Lettre Ouverte À Anthony Blinken

À l’occasion de la visite du secrétaire d’État américain Antony J. Blinken dans la région des Grands Lacs, des intellectuels africains et américains lui adressent une « Lettre ouverte », appelant à un partenariat respectueux et dénué de toute attitude condescendante et moralisatrice. S’agissant de la crise dans l’Est de la RD Congo, ils l’invitent à adopter une approche moins simpliste, tenant compte des ramifications politiques, économiques et socioculturelles de la situation. Se prononçant sur le cas de M. Rusesabagina, les signataires de cette « Lettre ouverte » rappellent au secrétaire d’État que la vie des citoyens rwandais n’a pas moins de valeur que celle des citoyens américains.

Monsieur le Secrétaire d’État, Antony J. Blinken

En ce moment où vous préparez votre prochaine visite dans trois pays africains, dont la RD Congo et le Rwanda, nous, intellectuels africains et américains, professeurs d’université, chercheurs, artistes, journalistes, avocats et autres professionnels, espérons sincèrement qu’elle contribuera à l’avènement d’une paix durable dans la région des Grands Lacs. Nous espérons également qu’elle renforcera les liens entre l’Afrique et les États-Unis et encouragera un partenariat respectueux et dénué de toute attitude condescendante et moralisatrice  

Au cours de votre séjour en RD Congo, vous entendez évoquer la question des élections « libres, justes et inclusives en 2023 » ainsi que les moyens « de faire avancer la paix dans l’Est du Congo ». La question des élections est importante dans un pays où certains leaders veulent de plus en plus restreindre l’accès à la présidence de la République aux seuls candidats ayant deux parents congolais. De plus, les propos anti-Rwanda et, en particulier, le discours de haine contre les Congolais Tutsi est en train de se répandre rapidement en RDC avec une virulence extrême, notamment dans les médias sociaux. Cela a coûté la vie à de paisibles Congolais Tutsi, lynchés et brûlés vifs. Nous avons à l’heure actuelle toutes les raisons de craindre une instrumentalisation de ce discours haineux, devenu banal, contre une partie de la population dans la campagne présidentielle de 2023. Il pourrait malheureusement en résulter un plus grand nombre de victimes et une déstabilisation accrue de l’est du pays, région d’origine des Congolais rwandophones. 
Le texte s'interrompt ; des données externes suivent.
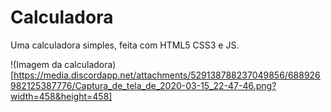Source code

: # Calculadora
Uma calculadora simples, feita com HTML5 CSS3 e JS.

!(Imagem da calculadora)[https://media.discordapp.net/attachments/529138788237049856/688926982125387776/Captura_de_tela_de_2020-03-15_22-47-46.png?width=458&height=458]
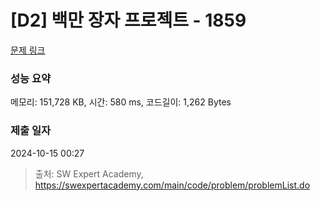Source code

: # [D2] 백만 장자 프로젝트 - 1859 

[문제 링크](https://swexpertacademy.com/main/code/problem/problemDetail.do?contestProbId=AV5LrsUaDxcDFAXc) 

### 성능 요약

메모리: 151,728 KB, 시간: 580 ms, 코드길이: 1,262 Bytes

### 제출 일자

2024-10-15 00:27



> 출처: SW Expert Academy, https://swexpertacademy.com/main/code/problem/problemList.do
S’agissant de la paix dans l’est du Congo, si nous apprécions une attitude ferme face au M23, l’on ne peut pas oublier ou passer sous silence les groupes rebelles violents opérant actuellement en RDC. Refuser d’adopter une approche holistique de la situation congolaise dans toute sa complexité et avec toutes ses ramifications politiques, économiques et socioculturelles serait de toute évidence contre-productif. Nous vous invitons donc à ne pas feindre d’ignorer l’existence de ces centaines de groupes armés – en particulier les FDLR – qui sont responsables au premier chef d’un bain de sang généralisé dans l’est du Congo. Nous vous demandons instamment de prendre en considération le fait que les Congolais parlant le kinyarwanda, victimes d’exclusion et d’incitation publique à la haine, sont souvent massacrés. Se contenter de blâmer le Rwanda pour une grande partie de la violence sur le sol congolais n’apportera pas la paix et ne résoudra pas une crise socio-économique datant, il faut bien le dire, de la présidence de Mobutu. Au contraire, cela aggrave et légitime l’hostilité contre une communauté innocente, dédouane les politiciens de leur responsabilité sociale et, last but not least, permet aux médias de distraire l’opinion au moment même où les multinationales exploitent sans retenue les richesses congolaises.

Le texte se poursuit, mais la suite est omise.